Mieux vaut un peu que pas du tout ? Dans de grands médias quelques témoignages et prises de position sont pris en compte. Rarement, très rarement. Ainsi le 1er décembre BFM-TV diffuse fugitivement le témoignage d’un manifestant arrêté qui, selon le commentaire, « dénonce des arrestations disproportionnées », alors qu’il dénonce des arrestations arbitraires, sans rapport avec les violences commises par d’autres manifestants [10]. De l’art de faire dire à un témoin ce que l’on préfèrerait qu’il dise…
D’autres témoignages sont évoqués dans Le Parisien (mais dans l’édition de Seine-Saint Denis) [11]. D’autres enfin, mais très partiels, sont corroborés et complétés par Libération : « COP21 : trois Européens placés en rétention après la manif interdite de dimanche ». Quant à la demande des syndicats de mettre un terme aux gardes à vue, elle fut à peine mentionnée, comme on peut toutefois le lire sur le site de Ouest France : « Heurts à République : des syndicats demandent la fin des gardes à vue ». D’autres prouesses dans l’art de dire un peu sans rien remettre en question sur le fond ont pu nous échapper : l’infime est parfois difficile à détecter…
Mieux vaut de belles images que la triste réalité ? Quand Libération ou Le Monde reviennent sur les deux comparutions immédiates suite aux 339 interpellations - et que de nombreux témoignages à ce stade prouvent que ce ne sont pas les « blacks blocs » qui ont subi des gardes à vue - le choix iconographique valorise les affrontements avec ces derniers.
Ainsi Le Monde titre « Ce n’est pas le procès de la manifestation, ni celui des blacks blocs » avec cette photo en illustration :
De même, le 1er décembre 2015 à 14h55, le site de Libération diffuse un dépêche de l’AFP « COP 21 : prison ferme et amende pour deux manifestants interpellés à Paris ». Mais comme on ne remet pas en question la version policière, le site choisit cette illustration en contradiction avec le contenu de l’article (qui montre que les condamnations n’ont aucun rapport avec l’image) :
Mieux vaut tard que jamais ? Il a fallu attendre le 2 décembre pour qu’une partie de la presse imprimée se décide à publier des témoignages qui contredisent la version officielle. C’est notamment le cas de Libération qui, outre des articles sur les arrestations [12], puis sur les condamnations, publie le 2 décembre sous un titre qui reprend les propos de l’un d’entre eux – « En nous embarquant, ils ont voulu nous faire passer l’envie de manifester » – « le témoignage de trois manifestants, embarqués en fin d’après-midi dans divers commissariats de région parisienne » [13].

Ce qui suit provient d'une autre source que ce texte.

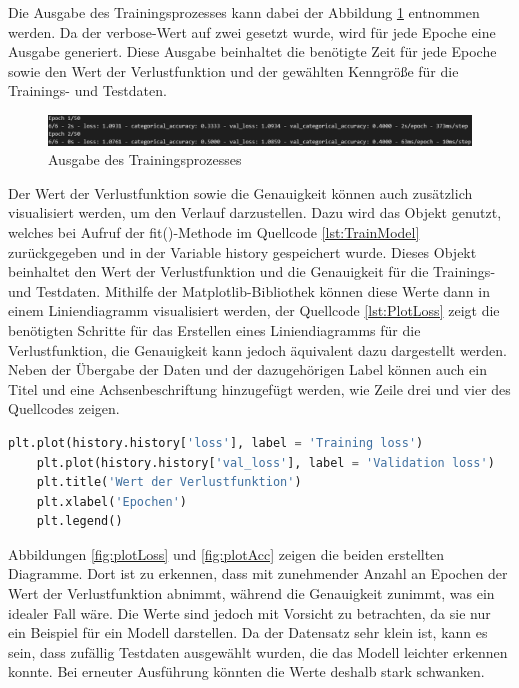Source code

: Die Ausgabe des Trainingsprozesses kann dabei der Abbildung \ref*{fig:TrainModel} entnommen werden. Da der \glqq verbose\grqq{}-Wert auf zwei gesetzt wurde, wird für jede Epoche eine Ausgabe
generiert. Diese Ausgabe beinhaltet die benötigte Zeit für jede Epoche sowie den Wert der Verlustfunktion und der gewählten Kenngröße für die Trainings- und Testdaten.
\begin{figure}[H]
    \centering
    \includegraphics[width = \textwidth]{abbildungen/TrainAusgabe.png}
    \caption{Ausgabe des Trainingsprozesses}
    \label{fig:TrainModel}
\end{figure}
Der Wert der Verlustfunktion sowie die Genauigkeit können auch zusätzlich visualisiert werden, um den Verlauf darzustellen. Dazu wird das Objekt genutzt, welches bei Aufruf der 
fit()-Methode im Quellcode \ref*{lst:TrainModel} zurückgegeben und in der Variable \glqq history\grqq{} gespeichert wurde. Dieses Objekt beinhaltet 
den Wert der Verlustfunktion und die Genauigkeit für die Trainings- und Testdaten. Mithilfe der Matplotlib-Bibliothek können diese Werte dann in einem Liniendiagramm visualisiert werden,
der Quellcode \ref*{lst:PlotLoss} zeigt die benötigten Schritte für das Erstellen eines Liniendiagramms für die Verlustfunktion, die Genauigkeit kann jedoch äquivalent dazu 
dargestellt werden. Neben der Übergabe der Daten und der dazugehörigen Label können auch ein Titel und eine Achsenbeschriftung hinzugefügt werden, wie Zeile drei und vier des Quellcodes zeigen.
\begin{lstlisting}[language = python, caption={Trainieren des Modells},captionpos=b, label = lst:PlotLoss, float, floatplacement=H]
    plt.plot(history.history['loss'], label = 'Training loss')
    plt.plot(history.history['val_loss'], label = 'Validation loss')
    plt.title('Wert der Verlustfunktion')
    plt.xlabel('Epochen')
    plt.legend()
\end{lstlisting}
Abbildungen \ref*{fig:plotLoss} und \ref*{fig:plotAcc} zeigen die beiden erstellten Diagramme. Dort ist zu erkennen, dass mit zunehmender Anzahl an Epochen der Wert der Verlustfunktion abnimmt,
während die Genauigkeit zunimmt, was ein idealer Fall wäre. Die Werte sind jedoch mit Vorsicht zu betrachten, da sie nur ein Beispiel für ein Modell darstellen.
Da der Datensatz sehr klein ist, kann es sein, dass zufällig Testdaten ausgewählt wurden, die das Modell leichter erkennen konnte. Bei erneuter Ausführung könnten die 
Werte deshalb stark schwanken.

Le 3 décembre Le Monde publie – c’est le titre – une « Enquête sur la manifestation polémique du 29 novembre ». Quatre journalistes – pas moins – ont été mobilisés, grâce auxquels « Le Monde a tenté de reconstituer le fil des événements. » Étrange enquête en vérité qui consiste à comparer les témoignages de quelques manifestants avec ceux de quelques policiers, sans jamais indiquer clairement quelle version est la plus crédible. Et pourtant…

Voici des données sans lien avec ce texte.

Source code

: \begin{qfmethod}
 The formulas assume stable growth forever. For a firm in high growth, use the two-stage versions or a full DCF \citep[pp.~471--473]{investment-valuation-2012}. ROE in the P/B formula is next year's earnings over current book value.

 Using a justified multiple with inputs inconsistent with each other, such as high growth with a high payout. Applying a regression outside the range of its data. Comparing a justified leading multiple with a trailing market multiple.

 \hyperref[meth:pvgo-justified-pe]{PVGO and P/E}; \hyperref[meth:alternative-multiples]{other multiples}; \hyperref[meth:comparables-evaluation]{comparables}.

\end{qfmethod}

Ainsi, en dépit des brèches ménagées par d’innombrables témoignages et plusieurs vidéos, élargies par quelques médias indépendants et de rares aperçus dans les médias dominants, ce sont des informations désinformées sur le rassemblement de la place de La République qui se sont imposées dans l’espace médiatique dominant. Le sens de ce rassemblement a été presque totalement occulté par une présentation biaisée des affrontements impliquant quelques dizaines de manifestant (et une présentation tronquées des origines du « saccages » du mémorial). À ces violences ont été subrepticement amalgamées les charges violentes de la police. Et c’est un récit ajusté à la version policière et gouvernementale qui, pour l’essentiel, a expliqué les arrestations et les gardes à vue.
Les timides rétropédalages sont-ils l’expression d’une prise de conscience de la nécessité de mieux s’informer pour mieux informer ? Rien n’est moins sûr. Car, dans ce cas comme dans bien d’autres, le mal était fait : le bruit médiatique qui a dominé les 48 heures qui ont suivi les « incidents » de la place de la République a largement conditionné la perception que le public en a eue. Des exceptions n’ont pas manqué : elles seules sont dignes de ce que l’on est en droit d’attendre du journalisme quand tant d’acteurs – hélas – n’en attendent plus rien.